AVANT L'AURORE (13,8) (Nathan Nicholovitch, 2015, FRA, 105min) :


Depuis Phnom Penh, cette histoire abrupte sous la forme d'une vibrante chronique suit le destin d'un travesti proche de la cinquantaine, surnommé Mirinda, à travers ses activités dans les quartiers miséreux de la capitale cambodgienne.


Découvert dans la sélection ACID du Festival de Cannes 2012 avec l'audacieux road movie Casa Nostra, le réalisateur français revient dans la même section en 2015, pour livrer De l'ombre il y a renommé depuis Avant l'aurore, son deuxième long métrage nourrit par un court métrage No Boy (2013) illustrant ses nombreuses rencontres au Cambodge et son attachement viscéral à ce pays.

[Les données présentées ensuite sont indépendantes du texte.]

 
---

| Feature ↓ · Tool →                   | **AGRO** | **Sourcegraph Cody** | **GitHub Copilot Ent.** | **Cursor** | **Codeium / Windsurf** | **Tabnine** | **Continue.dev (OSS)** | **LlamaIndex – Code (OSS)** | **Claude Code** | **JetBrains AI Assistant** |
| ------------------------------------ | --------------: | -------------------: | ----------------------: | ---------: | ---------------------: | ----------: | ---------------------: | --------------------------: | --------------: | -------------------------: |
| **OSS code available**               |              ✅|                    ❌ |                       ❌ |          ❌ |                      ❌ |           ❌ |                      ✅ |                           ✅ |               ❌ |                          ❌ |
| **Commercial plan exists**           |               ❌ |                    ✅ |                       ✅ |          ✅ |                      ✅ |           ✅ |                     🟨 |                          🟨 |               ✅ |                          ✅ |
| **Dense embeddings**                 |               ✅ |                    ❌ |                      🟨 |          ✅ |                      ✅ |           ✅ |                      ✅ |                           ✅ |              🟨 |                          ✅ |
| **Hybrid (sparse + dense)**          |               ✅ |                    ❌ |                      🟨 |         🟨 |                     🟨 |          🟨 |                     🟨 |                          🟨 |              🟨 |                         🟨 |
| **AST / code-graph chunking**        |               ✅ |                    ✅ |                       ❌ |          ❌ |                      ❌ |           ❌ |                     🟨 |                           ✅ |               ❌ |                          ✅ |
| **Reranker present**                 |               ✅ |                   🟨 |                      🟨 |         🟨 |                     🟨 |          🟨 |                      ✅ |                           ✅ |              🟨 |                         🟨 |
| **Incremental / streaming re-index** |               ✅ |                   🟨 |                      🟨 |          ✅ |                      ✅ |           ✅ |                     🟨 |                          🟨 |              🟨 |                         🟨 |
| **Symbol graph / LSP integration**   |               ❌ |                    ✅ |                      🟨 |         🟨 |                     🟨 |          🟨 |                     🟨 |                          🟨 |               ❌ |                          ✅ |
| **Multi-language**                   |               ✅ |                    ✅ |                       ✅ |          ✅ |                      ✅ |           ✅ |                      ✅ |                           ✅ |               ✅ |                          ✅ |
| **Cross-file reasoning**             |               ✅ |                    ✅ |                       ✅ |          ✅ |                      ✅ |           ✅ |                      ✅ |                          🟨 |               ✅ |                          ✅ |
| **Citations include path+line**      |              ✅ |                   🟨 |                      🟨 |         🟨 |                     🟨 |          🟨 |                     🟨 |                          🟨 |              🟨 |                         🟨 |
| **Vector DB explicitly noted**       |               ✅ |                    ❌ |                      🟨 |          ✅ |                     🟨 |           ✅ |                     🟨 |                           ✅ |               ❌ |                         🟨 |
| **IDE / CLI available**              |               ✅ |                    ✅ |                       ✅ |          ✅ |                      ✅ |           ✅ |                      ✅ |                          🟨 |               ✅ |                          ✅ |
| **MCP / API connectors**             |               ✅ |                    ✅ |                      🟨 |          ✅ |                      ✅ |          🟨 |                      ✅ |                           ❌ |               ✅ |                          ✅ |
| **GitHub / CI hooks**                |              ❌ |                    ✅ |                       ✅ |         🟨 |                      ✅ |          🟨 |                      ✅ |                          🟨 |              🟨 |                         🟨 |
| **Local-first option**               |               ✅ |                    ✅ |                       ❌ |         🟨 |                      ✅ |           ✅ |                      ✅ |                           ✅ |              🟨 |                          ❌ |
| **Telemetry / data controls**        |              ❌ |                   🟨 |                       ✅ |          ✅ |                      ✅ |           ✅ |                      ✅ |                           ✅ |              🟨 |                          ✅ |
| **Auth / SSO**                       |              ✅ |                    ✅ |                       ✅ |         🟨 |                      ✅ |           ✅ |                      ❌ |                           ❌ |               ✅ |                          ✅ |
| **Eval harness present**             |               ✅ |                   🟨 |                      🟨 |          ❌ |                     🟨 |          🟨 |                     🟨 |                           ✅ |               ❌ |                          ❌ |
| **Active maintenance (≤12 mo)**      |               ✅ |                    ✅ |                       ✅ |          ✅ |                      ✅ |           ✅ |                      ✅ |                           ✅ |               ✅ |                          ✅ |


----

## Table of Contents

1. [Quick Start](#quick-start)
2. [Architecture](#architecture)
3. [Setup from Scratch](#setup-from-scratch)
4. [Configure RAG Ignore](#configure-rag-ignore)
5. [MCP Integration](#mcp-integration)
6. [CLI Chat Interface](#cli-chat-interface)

Comme par effraction, la première scène nous plonge directement dans la nuit, où petit à petit par petites touches de plus en plus distinctes, le spectateur découvre (une femme ou un homme ?) en train de pratiquer avec compétence une fellation à un homme juché au-dessus de lui en train de photographier l'acte. L'échange d'argent éclaire tout de suite la nature de la prestation. Nous venons de faire d'emblée connaissance avec Mirinda, travesti français au corps marqué par l'existence, une sorte d'Iggy Pop au visage émacié, grand et fragile à la fois, où sa longue chevelure, ses bijoux et son maquillage tentent de masquer le temps qui abîme son enveloppe corporelle aux veines saillantes où même sa dentition devient problématique. Mirinda survit ainsi dans un logement de fortune entre la location de son corps dans des clubs pour adultes, drogues en tous genres, fêtes et vie commune avec un amant encombrant qui ne cesse de dilapider les finances dans l'alcool quand il a fini de vendre ses nouilles par le biais d'une charrette ambulante.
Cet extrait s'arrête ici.